Another shopping stop. This time at a carpet factory where they demonstrated their double knot and explained the wool on wool, wool on Cotton, cotton on cotton and silk carpets. This demonstration offered another opportunity to sample the apple tea.

That evening we arrived in Cappadocia where I discovered the top of the Goreme open air museum near our hotel.
May 22
Exploring Cappadocia we started off with the fairy-chimney rock structures of the Pasabag valley. We then visited the underground city of Kaymakli surrounded by a mini bazaar to catch the tourists as they left. Continuing on we visited the Goreme open air museum with the painted churches and various cave like dwellings. Two churches featured just red paint and minimalistic pre-iconic design. The other three had Byzantine influence with ornate decoration in many colours. One cave church had a green background for the first half and blue for the second half, carved out 100 years later.

That evening we were treated to a performance of various local dances. The whirling was very impressive with the performer continuing on without getting dizzy. After four beers that couldn't be said for me!
May 23
The day started with a visit to a pottery factory that had some very nice designs and apple tea. My main point of interest was next. The Museum of Anatonian Civilizations in the capital Ankara. Highlights for me were the neolithic collection from Chatel haruk and the Hittite collection featuring various types of written language.

We then visited the Mausoleum of Ataturk spending time in the museum and watching the changing of the guard.
May 24
We departed Ankara for the 6 hour drive back to Istanbul. On arrival we had our farewell dinner down in the water front area of Ortakoy before heading back to the hotel where we preceded to the 14th floor for a drink.
May 25
The group disbanded for their various other destinations or homeward bound. A small gaggle of us remained until our transfers in the afternoon. We headed in to town to visit the Roman Cistern. This wasn't as crowded as the main sites and was cool in the heat of the day. We proceeded to the Grand bazaar only to discover that it was closed on a Sunday. Darn - no last minute bargains. We had lunch before using the tram to return to the hotel for our airport transfers.

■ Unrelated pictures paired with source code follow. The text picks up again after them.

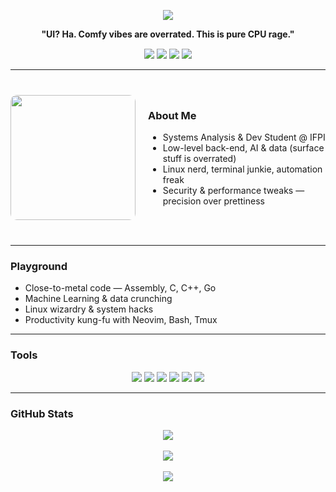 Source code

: <p align="center">
<img src="https://readme-typing-svg.herokuapp.com/?color=cba6f7&size=30&center=true&vCenter=true&width=1000&lines=YO+GUY...+PEEP+MY+CODE..." />
</p>

<p align="center" style="margin-top: 10px;">
  <strong>"UI? Ha. Comfy vibes are overrated. This is pure CPU rage."</strong>
</p>

<p align="center" style="margin-top: 15px;">
  <img src="https://img.shields.io/badge/Linux%20Overlord-1d232e?style=flat-square&logo=linux&logoColor=cba6f7"/>
  <img src="https://img.shields.io/badge/AI%20&%20Data-1d232e?style=flat-square&logo=tensorflow&logoColor=cba6f7"/>
  <img src="https://img.shields.io/badge/Terminal%20Addict-1d232e?style=flat-square&logo=gnubash&logoColor=cba6f7"/>
  <img src="https://img.shields.io/badge/Assembly%20Sorcerer-1d232e?style=flat-square&logo=gnuemacs&logoColor=cba6f7"/>
</p>

---

<section id="about-me" style="display: flex; align-items: flex-start; gap: 20px; margin: 40px 0;">
  <div style="flex: 1; text-align: center;">
    <img src="https://user-images.githubusercontent.com/77577746/149508180-c75be0e3-1983-4592-9f1d-d58b64f055d4.gif" width="200" style="border-radius: 10px;" />
  </div>

  <div style="flex: 2;">
    <h3>About Me</h3>
    <ul>
      <li>Systems Analysis & Dev Student @ IFPI</li>
      <li>Low-level back-end, AI & data (surface stuff is overrated)</li>
      <li>Linux nerd, terminal junkie, automation freak</li>
      <li>Security & performance tweaks — precision over prettiness</li>
    </ul>
  </div>
</section>

---

### Playground
- Close-to-metal code — Assembly, C, C++, Go  
- Machine Learning & data crunching  
- Linux wizardry & system hacks  
- Productivity kung-fu with Neovim, Bash, Tmux  

---

### Tools
<p align="center">
  <img src="https://img.shields.io/badge/Assembly-1d232e?style=for-the-badge&logo=gnuemacs&logoColor=cba6f7" />
  <img src="https://img.shields.io/badge/C-1d232e?style=for-the-badge&logo=c&logoColor=cba6f7" />
  <img src="https://img.shields.io/badge/C++-1d232e?style=for-the-badge&logo=c%2B%2B&logoColor=cba6f7" />
  <img src="https://img.shields.io/badge/Go-1d232e?style=for-the-badge&logo=go&logoColor=cba6f7" />
  <img src="https://img.shields.io/badge/Python-1d232e?style=for-the-badge&logo=python&logoColor=cba6f7" />
  <img src="https://img.shields.io/badge/Linux-1d232e?style=for-the-badge&logo=linux&logoColor=cba6f7" />
</p>

---

### GitHub Stats
<div align="center">
  <img src="https://github-readme-stats.vercel.app/api/top-langs/?username=sh1ftx&layout=compact&theme=tokyonight&title_color=cba6f7&text_color=cba6f7&icon_color=cba6f7&bg_color=00000000" />
  <br/><br/>
  <img src="https://github-readme-stats.vercel.app/api?username=sh1ftx&show_icons=true&theme=tokyonight&title_color=cba6f7&text_color=cba6f7&icon_color=cba6f7&bg_color=00000000" />
  <br/><br/>
  <img src="https://streak-stats.demolab.com/?user=sh1ftx&theme=tokyonight&ring=cba6f7&fire=cba6f7&currStreakLabel=cba6f7&background=00000000" />
</div>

The transfers were early picking us up at 3:40pm which was good because the airport was a nightmare. I lost my watch in the first set of security x-rays. We then queued for 1 hour 45mins at the check in. Then a further hour at passport control before yet another xray scan. At this stage despite getting there early we were now running on fumes getting to the departure gate at 8pm, to find the flight had been delayed.

All up I really enjoyed Turkey and found the tour to be a good introduction to the country. Our tour guide Saba was awesome! The only let downs being Istanbul airport who's inefficiency and poor planning gives a poor first and last impression of the country, and missing out on the acropolis at Pergamon.


The largest skyscraper in the world is found in Dubai. This shot from the van transfers back to the airport for my flight home.